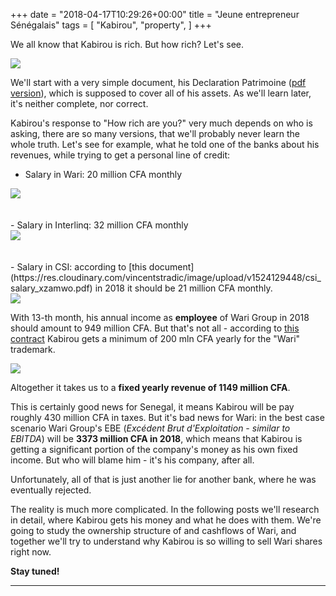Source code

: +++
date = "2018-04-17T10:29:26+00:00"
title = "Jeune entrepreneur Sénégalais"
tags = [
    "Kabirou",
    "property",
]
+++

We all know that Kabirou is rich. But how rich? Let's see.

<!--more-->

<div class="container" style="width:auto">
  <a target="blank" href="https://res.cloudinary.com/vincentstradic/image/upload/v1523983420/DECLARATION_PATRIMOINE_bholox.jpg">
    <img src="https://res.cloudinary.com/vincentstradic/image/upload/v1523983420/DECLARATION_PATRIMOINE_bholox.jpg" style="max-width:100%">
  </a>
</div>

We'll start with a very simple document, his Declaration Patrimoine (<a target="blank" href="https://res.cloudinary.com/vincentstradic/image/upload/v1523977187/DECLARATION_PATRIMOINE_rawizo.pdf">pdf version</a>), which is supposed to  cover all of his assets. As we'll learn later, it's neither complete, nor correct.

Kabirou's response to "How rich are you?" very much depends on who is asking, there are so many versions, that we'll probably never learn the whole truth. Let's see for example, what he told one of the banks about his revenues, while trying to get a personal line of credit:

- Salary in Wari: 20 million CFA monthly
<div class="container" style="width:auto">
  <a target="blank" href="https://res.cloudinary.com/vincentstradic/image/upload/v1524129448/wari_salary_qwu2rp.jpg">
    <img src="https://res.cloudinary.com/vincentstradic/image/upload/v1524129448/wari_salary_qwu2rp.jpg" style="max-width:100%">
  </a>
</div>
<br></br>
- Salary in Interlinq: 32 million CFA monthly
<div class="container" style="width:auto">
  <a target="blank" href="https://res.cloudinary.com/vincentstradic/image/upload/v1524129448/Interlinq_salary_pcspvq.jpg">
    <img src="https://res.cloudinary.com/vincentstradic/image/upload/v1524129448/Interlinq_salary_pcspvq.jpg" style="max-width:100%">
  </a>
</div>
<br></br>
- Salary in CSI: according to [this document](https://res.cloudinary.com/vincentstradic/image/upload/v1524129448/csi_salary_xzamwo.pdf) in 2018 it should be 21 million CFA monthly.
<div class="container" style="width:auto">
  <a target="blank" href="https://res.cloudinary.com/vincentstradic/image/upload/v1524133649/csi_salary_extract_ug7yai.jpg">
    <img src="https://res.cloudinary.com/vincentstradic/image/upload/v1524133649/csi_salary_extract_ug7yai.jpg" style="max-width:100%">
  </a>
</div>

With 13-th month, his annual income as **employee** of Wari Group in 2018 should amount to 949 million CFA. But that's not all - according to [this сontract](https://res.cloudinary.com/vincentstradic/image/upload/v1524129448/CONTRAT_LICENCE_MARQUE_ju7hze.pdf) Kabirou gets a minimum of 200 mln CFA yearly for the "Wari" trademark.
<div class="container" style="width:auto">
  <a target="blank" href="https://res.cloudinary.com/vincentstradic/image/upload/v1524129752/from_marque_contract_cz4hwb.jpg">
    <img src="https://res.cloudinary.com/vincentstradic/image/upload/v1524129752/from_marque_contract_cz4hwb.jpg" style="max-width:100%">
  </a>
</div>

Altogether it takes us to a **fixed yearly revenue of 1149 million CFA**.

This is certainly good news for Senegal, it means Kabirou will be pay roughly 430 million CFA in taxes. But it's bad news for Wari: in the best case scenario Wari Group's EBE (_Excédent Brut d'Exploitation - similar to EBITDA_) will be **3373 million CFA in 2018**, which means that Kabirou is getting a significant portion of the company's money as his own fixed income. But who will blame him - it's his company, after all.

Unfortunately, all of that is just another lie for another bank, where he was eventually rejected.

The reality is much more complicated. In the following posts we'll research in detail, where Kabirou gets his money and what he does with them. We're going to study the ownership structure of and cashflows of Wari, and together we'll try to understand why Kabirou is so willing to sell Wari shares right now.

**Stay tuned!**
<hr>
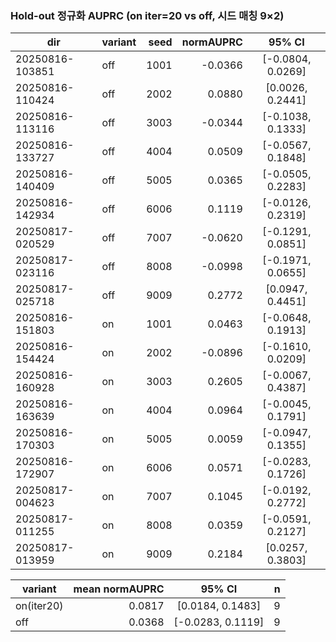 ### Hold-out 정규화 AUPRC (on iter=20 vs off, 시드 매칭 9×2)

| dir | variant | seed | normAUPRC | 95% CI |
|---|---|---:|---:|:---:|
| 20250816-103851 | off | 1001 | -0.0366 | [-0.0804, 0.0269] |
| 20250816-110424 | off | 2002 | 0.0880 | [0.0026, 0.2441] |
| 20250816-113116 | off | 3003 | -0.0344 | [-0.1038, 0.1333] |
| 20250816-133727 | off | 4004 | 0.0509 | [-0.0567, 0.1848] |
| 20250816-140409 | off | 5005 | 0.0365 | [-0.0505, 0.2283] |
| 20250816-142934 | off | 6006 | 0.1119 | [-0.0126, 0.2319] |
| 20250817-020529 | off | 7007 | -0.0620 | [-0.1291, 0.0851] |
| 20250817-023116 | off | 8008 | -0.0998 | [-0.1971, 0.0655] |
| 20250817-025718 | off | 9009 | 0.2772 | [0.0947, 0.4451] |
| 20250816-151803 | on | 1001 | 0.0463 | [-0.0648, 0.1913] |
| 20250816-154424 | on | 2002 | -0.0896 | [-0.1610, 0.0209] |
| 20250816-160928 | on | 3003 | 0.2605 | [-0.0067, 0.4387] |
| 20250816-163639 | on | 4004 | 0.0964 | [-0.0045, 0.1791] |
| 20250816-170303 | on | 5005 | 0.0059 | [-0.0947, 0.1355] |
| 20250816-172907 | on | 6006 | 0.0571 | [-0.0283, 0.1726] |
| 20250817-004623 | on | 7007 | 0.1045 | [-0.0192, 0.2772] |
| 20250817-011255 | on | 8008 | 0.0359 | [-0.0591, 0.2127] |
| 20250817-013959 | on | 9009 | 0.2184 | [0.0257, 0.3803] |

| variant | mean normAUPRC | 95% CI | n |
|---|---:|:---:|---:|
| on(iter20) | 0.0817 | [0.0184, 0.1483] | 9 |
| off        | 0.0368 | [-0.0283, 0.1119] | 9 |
...
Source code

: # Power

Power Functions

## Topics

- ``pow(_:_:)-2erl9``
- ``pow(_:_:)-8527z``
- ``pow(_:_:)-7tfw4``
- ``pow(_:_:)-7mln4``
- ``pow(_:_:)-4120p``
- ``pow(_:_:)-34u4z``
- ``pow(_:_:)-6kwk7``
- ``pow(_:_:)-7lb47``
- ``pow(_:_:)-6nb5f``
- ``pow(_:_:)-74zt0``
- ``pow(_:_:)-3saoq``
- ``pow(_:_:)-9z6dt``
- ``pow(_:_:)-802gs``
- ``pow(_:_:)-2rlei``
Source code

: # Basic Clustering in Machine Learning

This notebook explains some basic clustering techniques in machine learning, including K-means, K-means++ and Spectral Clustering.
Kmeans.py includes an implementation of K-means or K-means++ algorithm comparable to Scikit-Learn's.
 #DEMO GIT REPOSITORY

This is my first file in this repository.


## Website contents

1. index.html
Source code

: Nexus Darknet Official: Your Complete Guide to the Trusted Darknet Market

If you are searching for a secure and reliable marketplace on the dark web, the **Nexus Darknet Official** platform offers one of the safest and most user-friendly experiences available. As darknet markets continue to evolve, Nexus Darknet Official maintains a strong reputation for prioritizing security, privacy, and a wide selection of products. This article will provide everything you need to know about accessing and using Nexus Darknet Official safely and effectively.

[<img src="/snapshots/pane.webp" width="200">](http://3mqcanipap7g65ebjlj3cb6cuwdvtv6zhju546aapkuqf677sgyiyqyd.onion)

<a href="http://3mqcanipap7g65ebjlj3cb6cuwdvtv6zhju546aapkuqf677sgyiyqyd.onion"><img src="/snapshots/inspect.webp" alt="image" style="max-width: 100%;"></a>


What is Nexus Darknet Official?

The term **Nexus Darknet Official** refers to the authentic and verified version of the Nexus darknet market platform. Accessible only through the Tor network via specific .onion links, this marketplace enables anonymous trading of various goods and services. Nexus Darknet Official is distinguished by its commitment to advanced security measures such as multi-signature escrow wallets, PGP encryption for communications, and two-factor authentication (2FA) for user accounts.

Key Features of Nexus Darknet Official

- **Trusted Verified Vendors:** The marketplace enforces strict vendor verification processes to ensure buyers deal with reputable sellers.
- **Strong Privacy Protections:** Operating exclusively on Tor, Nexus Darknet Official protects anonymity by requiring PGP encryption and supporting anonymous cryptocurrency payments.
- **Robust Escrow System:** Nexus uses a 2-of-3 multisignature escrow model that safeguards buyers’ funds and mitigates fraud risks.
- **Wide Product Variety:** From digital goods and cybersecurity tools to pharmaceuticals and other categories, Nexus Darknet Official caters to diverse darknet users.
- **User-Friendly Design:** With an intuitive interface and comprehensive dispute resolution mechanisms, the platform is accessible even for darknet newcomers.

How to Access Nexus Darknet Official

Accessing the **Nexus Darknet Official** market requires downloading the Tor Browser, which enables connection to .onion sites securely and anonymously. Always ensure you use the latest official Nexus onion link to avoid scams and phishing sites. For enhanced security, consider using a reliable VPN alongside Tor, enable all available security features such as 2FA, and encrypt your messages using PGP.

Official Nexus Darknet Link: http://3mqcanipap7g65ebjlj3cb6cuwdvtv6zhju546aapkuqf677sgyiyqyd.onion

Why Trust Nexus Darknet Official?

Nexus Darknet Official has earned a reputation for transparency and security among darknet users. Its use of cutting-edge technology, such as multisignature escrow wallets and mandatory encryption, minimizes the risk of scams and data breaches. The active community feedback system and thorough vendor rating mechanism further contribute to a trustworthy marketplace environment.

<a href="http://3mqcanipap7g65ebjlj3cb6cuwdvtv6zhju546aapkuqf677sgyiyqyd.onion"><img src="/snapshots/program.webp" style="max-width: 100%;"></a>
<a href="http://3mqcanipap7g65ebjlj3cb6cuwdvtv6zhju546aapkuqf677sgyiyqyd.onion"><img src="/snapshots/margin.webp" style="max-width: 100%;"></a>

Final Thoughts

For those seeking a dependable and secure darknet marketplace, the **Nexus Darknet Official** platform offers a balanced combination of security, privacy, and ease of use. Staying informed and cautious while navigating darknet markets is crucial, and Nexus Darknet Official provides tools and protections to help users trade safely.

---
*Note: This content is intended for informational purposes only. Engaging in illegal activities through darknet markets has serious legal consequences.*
---
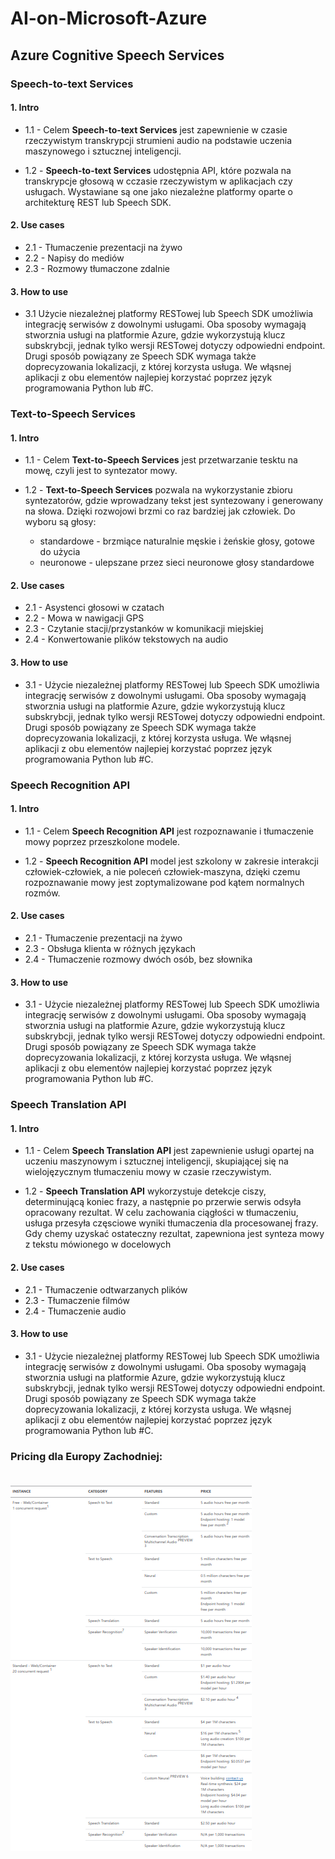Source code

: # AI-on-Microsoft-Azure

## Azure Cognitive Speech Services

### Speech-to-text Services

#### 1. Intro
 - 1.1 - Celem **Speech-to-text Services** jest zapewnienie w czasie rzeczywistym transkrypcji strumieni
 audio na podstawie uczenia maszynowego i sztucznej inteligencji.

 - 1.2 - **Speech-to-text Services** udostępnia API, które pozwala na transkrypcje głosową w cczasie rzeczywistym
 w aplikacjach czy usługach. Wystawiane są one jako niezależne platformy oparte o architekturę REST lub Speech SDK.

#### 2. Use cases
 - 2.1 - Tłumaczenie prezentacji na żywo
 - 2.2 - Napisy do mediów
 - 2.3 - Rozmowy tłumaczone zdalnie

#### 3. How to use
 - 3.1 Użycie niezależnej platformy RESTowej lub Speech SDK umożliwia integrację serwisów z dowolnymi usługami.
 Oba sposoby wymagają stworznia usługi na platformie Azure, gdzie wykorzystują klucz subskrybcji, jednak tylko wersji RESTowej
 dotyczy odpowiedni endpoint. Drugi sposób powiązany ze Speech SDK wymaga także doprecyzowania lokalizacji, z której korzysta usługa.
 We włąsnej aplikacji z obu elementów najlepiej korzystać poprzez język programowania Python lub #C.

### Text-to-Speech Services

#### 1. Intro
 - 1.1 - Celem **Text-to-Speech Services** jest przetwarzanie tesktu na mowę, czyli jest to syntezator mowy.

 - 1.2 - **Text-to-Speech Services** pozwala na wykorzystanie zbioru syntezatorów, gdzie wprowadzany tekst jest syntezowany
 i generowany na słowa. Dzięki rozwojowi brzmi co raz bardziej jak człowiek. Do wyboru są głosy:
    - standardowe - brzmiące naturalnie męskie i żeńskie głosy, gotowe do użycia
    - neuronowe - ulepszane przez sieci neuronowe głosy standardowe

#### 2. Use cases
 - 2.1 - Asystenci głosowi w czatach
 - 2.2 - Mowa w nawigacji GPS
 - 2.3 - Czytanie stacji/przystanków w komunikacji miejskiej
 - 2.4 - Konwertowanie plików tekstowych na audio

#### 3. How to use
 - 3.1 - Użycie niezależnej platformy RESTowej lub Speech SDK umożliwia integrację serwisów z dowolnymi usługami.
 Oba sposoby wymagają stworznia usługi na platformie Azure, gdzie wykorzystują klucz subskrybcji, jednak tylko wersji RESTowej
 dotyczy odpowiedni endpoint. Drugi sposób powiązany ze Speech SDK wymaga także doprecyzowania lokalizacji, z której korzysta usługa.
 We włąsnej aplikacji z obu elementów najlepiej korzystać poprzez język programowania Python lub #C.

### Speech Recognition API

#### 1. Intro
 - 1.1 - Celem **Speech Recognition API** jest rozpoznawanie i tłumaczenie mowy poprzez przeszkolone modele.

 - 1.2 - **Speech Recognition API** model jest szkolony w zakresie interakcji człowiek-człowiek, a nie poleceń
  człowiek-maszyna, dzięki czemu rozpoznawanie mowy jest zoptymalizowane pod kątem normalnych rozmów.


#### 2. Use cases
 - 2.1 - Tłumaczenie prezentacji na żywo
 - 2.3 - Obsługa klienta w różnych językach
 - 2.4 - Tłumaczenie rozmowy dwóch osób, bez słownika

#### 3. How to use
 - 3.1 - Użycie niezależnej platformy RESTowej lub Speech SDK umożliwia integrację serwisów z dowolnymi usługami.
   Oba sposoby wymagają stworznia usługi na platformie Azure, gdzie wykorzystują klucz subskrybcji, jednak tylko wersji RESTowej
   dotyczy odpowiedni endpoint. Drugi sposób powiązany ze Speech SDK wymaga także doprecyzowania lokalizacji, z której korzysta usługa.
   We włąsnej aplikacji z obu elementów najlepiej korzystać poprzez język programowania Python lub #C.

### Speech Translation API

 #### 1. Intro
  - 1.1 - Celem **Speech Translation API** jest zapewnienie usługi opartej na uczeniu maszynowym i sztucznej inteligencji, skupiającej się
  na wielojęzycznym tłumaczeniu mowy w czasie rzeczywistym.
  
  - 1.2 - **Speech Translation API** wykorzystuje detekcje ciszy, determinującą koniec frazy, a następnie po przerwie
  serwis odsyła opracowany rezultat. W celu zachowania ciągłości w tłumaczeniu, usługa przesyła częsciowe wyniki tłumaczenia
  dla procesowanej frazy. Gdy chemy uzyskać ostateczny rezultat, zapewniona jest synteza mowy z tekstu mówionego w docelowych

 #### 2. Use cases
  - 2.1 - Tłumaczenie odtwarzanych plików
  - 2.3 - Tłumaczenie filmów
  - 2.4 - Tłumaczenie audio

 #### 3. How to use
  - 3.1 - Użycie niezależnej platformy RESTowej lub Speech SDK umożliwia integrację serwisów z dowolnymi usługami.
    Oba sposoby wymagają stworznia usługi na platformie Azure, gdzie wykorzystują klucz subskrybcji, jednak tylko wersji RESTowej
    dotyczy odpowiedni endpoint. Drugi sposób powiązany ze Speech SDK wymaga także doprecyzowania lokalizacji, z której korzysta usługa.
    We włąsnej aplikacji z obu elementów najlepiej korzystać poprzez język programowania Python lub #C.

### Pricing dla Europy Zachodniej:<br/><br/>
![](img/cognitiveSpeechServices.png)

PROMPT — Output exactly the lines of the material above from the one containing "[-0.1610, 0.0209] |" up to and including the one containing "0.1119] | 9 |".

ANSWER TO THIS EXERCISE —
| 20250816-154424 | on | 2002 | -0.0896 | [-0.1610, 0.0209] |
| 20250816-160928 | on | 3003 | 0.2605 | [-0.0067, 0.4387] |
| 20250816-163639 | on | 4004 | 0.0964 | [-0.0045, 0.1791] |
| 20250816-170303 | on | 5005 | 0.0059 | [-0.0947, 0.1355] |
| 20250816-172907 | on | 6006 | 0.0571 | [-0.0283, 0.1726] |
| 20250817-004623 | on | 7007 | 0.1045 | [-0.0192, 0.2772] |
| 20250817-011255 | on | 8008 | 0.0359 | [-0.0591, 0.2127] |
| 20250817-013959 | on | 9009 | 0.2184 | [0.0257, 0.3803] |

| variant | mean normAUPRC | 95% CI | n |
|---|---:|:---:|---:|
| on(iter20) | 0.0817 | [0.0184, 0.1483] | 9 |
| off        | 0.0368 | [-0.0283, 0.1119] | 9 |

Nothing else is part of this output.